In April 2018, Max and Harvey became the first to sign with RMI Records, a new label formed by Disney Music Group. In October 2018, they released the single Trade Hearts.

In February 2019, the duo released their debut EP Coming Soon, including songs; Where were you, Nervous, Trade Hearts and Trade Hearts (acoustic), and in July 2019, the pair released the single Electric, a collaboration with Jayden Bartels. They celebrated the release of this single by performing a concert in Anaheim.

In September 2019, Max and Harvey self-released the single, Stranger.

In February 2020, it was announced that Max and Harvey will join Jordan Banjo, Perri Keily, and Holly H in hosting Nickelodeon's Slimefest 2021. They also became Charity Patrons for the Royal Manchester Children’s Hospital Charity, stating that, “We are excited and proud to have been asked to be patrons for the Royal Manchester Children’s Hospital Charity. We love going to visit them and have been raising money over the last few years for the Charity through selling personal video messages for our fans. The staff and kids we visit at the hospital are such an inspiration and we are honoured to become Charity Patrons.”

In April 2020, Max and Harvey hosted a 24-hour live stream to raise money for the Royal Manchester Children’s Hospital and the Sebastian’s Action Trust and they raised over £7000.

In November 2020, they announced their new Spotify Original podcast called “School Daze with Max & Harvey,” where they talk to different celebrities about their school life and talk about issues you may face in school.
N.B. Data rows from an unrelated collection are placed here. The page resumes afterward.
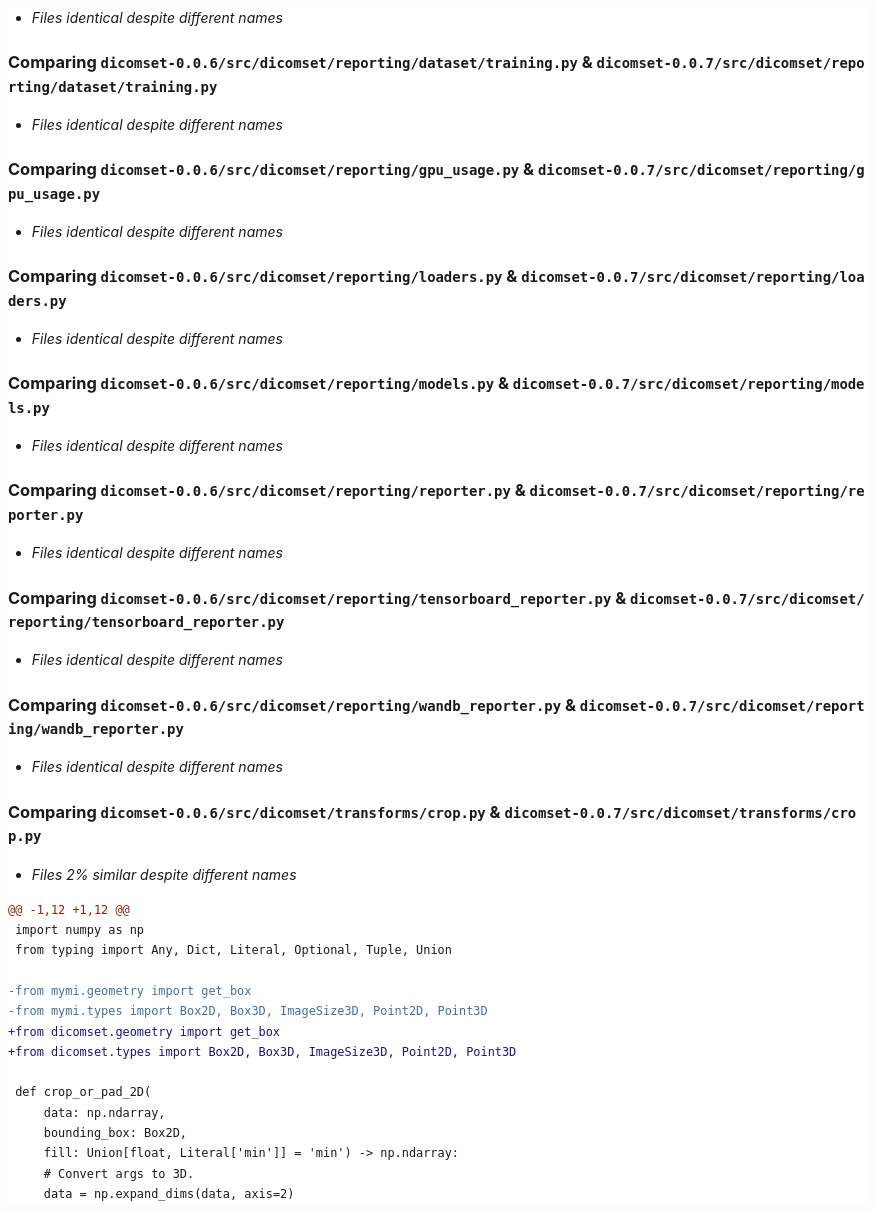  * *Files identical despite different names*

### Comparing `dicomset-0.0.6/src/dicomset/reporting/dataset/training.py` & `dicomset-0.0.7/src/dicomset/reporting/dataset/training.py`

 * *Files identical despite different names*

### Comparing `dicomset-0.0.6/src/dicomset/reporting/gpu_usage.py` & `dicomset-0.0.7/src/dicomset/reporting/gpu_usage.py`

 * *Files identical despite different names*

### Comparing `dicomset-0.0.6/src/dicomset/reporting/loaders.py` & `dicomset-0.0.7/src/dicomset/reporting/loaders.py`

 * *Files identical despite different names*

### Comparing `dicomset-0.0.6/src/dicomset/reporting/models.py` & `dicomset-0.0.7/src/dicomset/reporting/models.py`

 * *Files identical despite different names*

### Comparing `dicomset-0.0.6/src/dicomset/reporting/reporter.py` & `dicomset-0.0.7/src/dicomset/reporting/reporter.py`

 * *Files identical despite different names*

### Comparing `dicomset-0.0.6/src/dicomset/reporting/tensorboard_reporter.py` & `dicomset-0.0.7/src/dicomset/reporting/tensorboard_reporter.py`

 * *Files identical despite different names*

### Comparing `dicomset-0.0.6/src/dicomset/reporting/wandb_reporter.py` & `dicomset-0.0.7/src/dicomset/reporting/wandb_reporter.py`

 * *Files identical despite different names*

### Comparing `dicomset-0.0.6/src/dicomset/transforms/crop.py` & `dicomset-0.0.7/src/dicomset/transforms/crop.py`

 * *Files 2% similar despite different names*

```diff
@@ -1,12 +1,12 @@
 import numpy as np
 from typing import Any, Dict, Literal, Optional, Tuple, Union
 
-from mymi.geometry import get_box
-from mymi.types import Box2D, Box3D, ImageSize3D, Point2D, Point3D
+from dicomset.geometry import get_box
+from dicomset.types import Box2D, Box3D, ImageSize3D, Point2D, Point3D
 
 def crop_or_pad_2D(
     data: np.ndarray,
     bounding_box: Box2D,
     fill: Union[float, Literal['min']] = 'min') -> np.ndarray:
     # Convert args to 3D.
     data = np.expand_dims(data, axis=2)
```
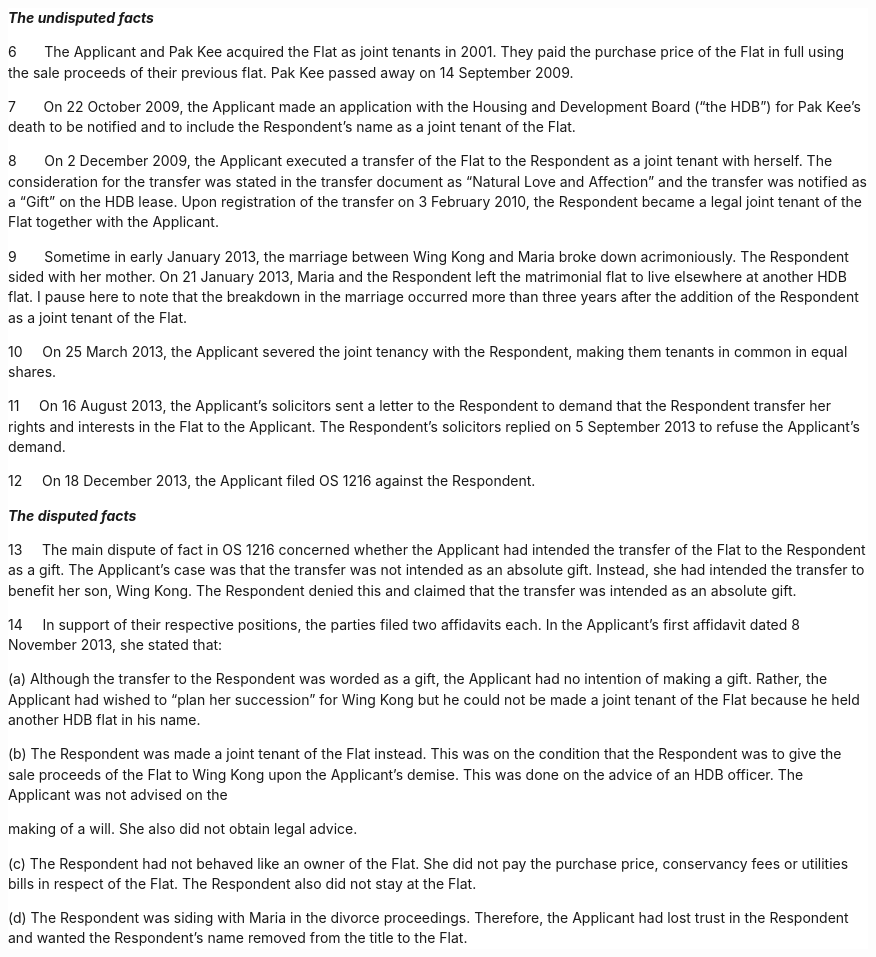 **_The undisputed facts_** 

6       The Applicant and Pak Kee acquired the Flat as joint tenants in 2001. They paid the purchase price of the Flat in full using the sale proceeds of their previous flat. Pak Kee passed away on 14 September 2009. 

7       On 22 October 2009, the Applicant made an application with the Housing and Development Board (“the HDB”) for Pak Kee’s death to be notified and to include the Respondent’s name as a joint tenant of the Flat. 

8       On 2 December 2009, the Applicant executed a transfer of the Flat to the Respondent as a joint tenant with herself. The consideration for the transfer was stated in the transfer document as “Natural Love and Affection” and the transfer was notified as a “Gift” on the HDB lease. Upon registration of the transfer on 3 February 2010, the Respondent became a legal joint tenant of the Flat together with the Applicant. 

9       Sometime in early January 2013, the marriage between Wing Kong and Maria broke down acrimoniously. The Respondent sided with her mother. On 21 January 2013, Maria and the Respondent left the matrimonial flat to live elsewhere at another HDB flat. I pause here to note that the breakdown in the marriage occurred more than three years after the addition of the Respondent as a joint tenant of the Flat. 

10     On 25 March 2013, the Applicant severed the joint tenancy with the Respondent, making them tenants in common in equal shares. 

11     On 16 August 2013, the Applicant’s solicitors sent a letter to the Respondent to demand that the Respondent transfer her rights and interests in the Flat to the Applicant. The Respondent’s solicitors replied on 5 September 2013 to refuse the Applicant’s demand. 

12     On 18 December 2013, the Applicant filed OS 1216 against the Respondent. 

**_The disputed facts_** 

13     The main dispute of fact in OS 1216 concerned whether the Applicant had intended the transfer of the Flat to the Respondent as a gift. The Applicant’s case was that the transfer was not intended as an absolute gift. Instead, she had intended the transfer to benefit her son, Wing Kong. The Respondent denied this and claimed that the transfer was intended as an absolute gift. 

14     In support of their respective positions, the parties filed two affidavits each. In the Applicant’s first affidavit dated 8 November 2013, she stated that: 

 (a) Although the transfer to the Respondent was worded as a gift, the Applicant had no intention of making a gift. Rather, the Applicant had wished to “plan her succession” for Wing Kong but he could not be made a joint tenant of the Flat because he held another HDB flat in his name. 

 (b) The Respondent was made a joint tenant of the Flat instead. This was on the condition that the Respondent was to give the sale proceeds of the Flat to Wing Kong upon the Applicant’s demise. This was done on the advice of an HDB officer. The Applicant was not advised on the 


 making of a will. She also did not obtain legal advice. 

 (c) The Respondent had not behaved like an owner of the Flat. She did not pay the purchase price, conservancy fees or utilities bills in respect of the Flat. The Respondent also did not stay at the Flat. 

 (d) The Respondent was siding with Maria in the divorce proceedings. Therefore, the Applicant had lost trust in the Respondent and wanted the Respondent’s name removed from the title to the Flat.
In April 2021, the duo rebranded their podcast in a new series named “The Max and Harvey Podcast,” where they exclusively give an insight to their lives and chat to fellow artists and social media influencers.

In December 2020, the duo released a new single “Worry a Little Less” via Frtyfve Records, and announced a UK 10-date tour - “This is Not a Phase” in August 2021, which was later rescheduled to April 2022.

In 2021, they released several singles such as “In My DNA” , "Lonely" and "She Moves in Her Own Way", a cover of the song of the same name by the Kooks.

In 2024, they created a podcast with their younger siser Tilly called "13 Again". They have since done multiple live shows, touring the UK and Australia. As of June 2026, the podcast has amassed over 177,000 subscribers and 28,945,000 views on YouTube.

In 2026, Max & Harvey announced a UK tour entitled "Max & Harvey: In A Decade - 10 Years of "Controlled" Chaos.

==Awards==
The duo was nominated for Muser of the Year at the 2017 Shorty Awards. In 2018, they were nominated for Social Star at the iHeartRadio Music Awards, and Favorite Social Music Artist at the Radio Disney Music Awards, which they won during the awards on 22 June 2018.

In 2019, Max and Harvey were nominated for YouTube Musician at the Shorty Awards and for Favourite Social Music Star at the Nickelodeon Kids' Choice Awards.

In 2020, the duo received their second nomination for Favourite Social Music Star at the Nickelodeon Kids’ Choice Awards.